╭──

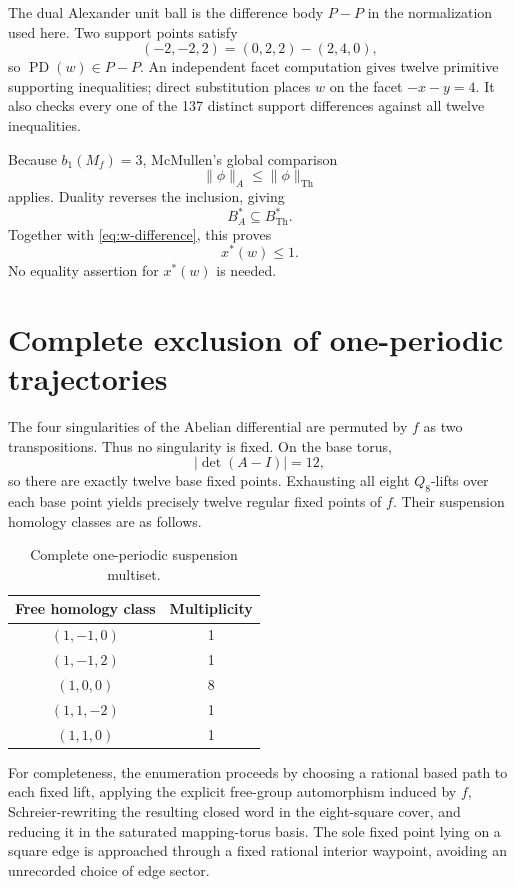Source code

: \documentclass[10pt,reqno]{amsart}
\theoremstyle{definition}
\newcommand{\PD}{\operatorname{PD}}
\begin{document}
The dual Alexander unit ball is the difference body \(P-P\) in the
normalization used here.  Two support points satisfy
\begin{equation}\label{eq:w-difference}
 (-2,-2,2)=(0,2,2)-(2,4,0),
\end{equation}
so \(\PD(w)\in P-P\).  An independent facet computation gives twelve
primitive supporting inequalities; direct substitution places \(w\) on the
facet \(-x-y=4\).  It also checks every one of the 137 distinct support
differences against all twelve inequalities.

Because \(b_1(M_f)=3\), McMullen's global comparison
\[
 \|\phi\|_A\leq\|\phi\|_{\mathrm{Th}}
\]
applies.  Duality reverses the inclusion, giving
\[
 B_A^*\subseteq B_{\mathrm{Th}}^*.
\]
Together with \eqref{eq:w-difference}, this proves
\begin{equation}\label{eq:dual-thurston}
 x^*(w)\leq1.
\end{equation}
No equality assertion for \(x^*(w)\) is needed.

\section{Complete exclusion of one-periodic trajectories}

The four singularities of the Abelian differential are permuted by \(f\) as
two transpositions.  Thus no singularity is fixed.  On the base torus,
\[
 |\det(A-I)|=12,
\]
so there are exactly twelve base fixed points.  Exhausting all eight
\(Q_8\)-lifts over each base point yields precisely twelve regular fixed
points of \(f\).  Their suspension homology classes are as follows.

\begin{table}[ht]
\centering
\caption{Complete one-periodic suspension multiset.}
\label{tab:periodic}
\begin{tabular}{cc}
\toprule
Free homology class & Multiplicity\\
\midrule
\((1,-1,0)\) & 1\\
\((1,-1,2)\) & 1\\
\((1,0,0)\) & 8\\
\((1,1,-2)\) & 1\\
\((1,1,0)\) & 1\\
\bottomrule
\end{tabular}
\end{table}

For completeness, the enumeration proceeds by choosing a rational based path
to each fixed lift, applying the explicit free-group automorphism induced by
\(f\), Schreier-rewriting the resulting closed word in the eight-square
cover, and reducing it in the saturated mapping-torus basis.  The sole fixed
point lying on a square edge is approached through a fixed rational interior
waypoint, avoiding an unrecorded choice of edge sector.
\end{document}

╰──

◆ ASSIGNMENT
Search the data for the string "facet" and copy out every line where it is found.

◆ ANSWER BELOW
so \(\PD(w)\in P-P\).  An independent facet computation gives twelve
facet \(-x-y=4\).  It also checks every one of the 137 distinct support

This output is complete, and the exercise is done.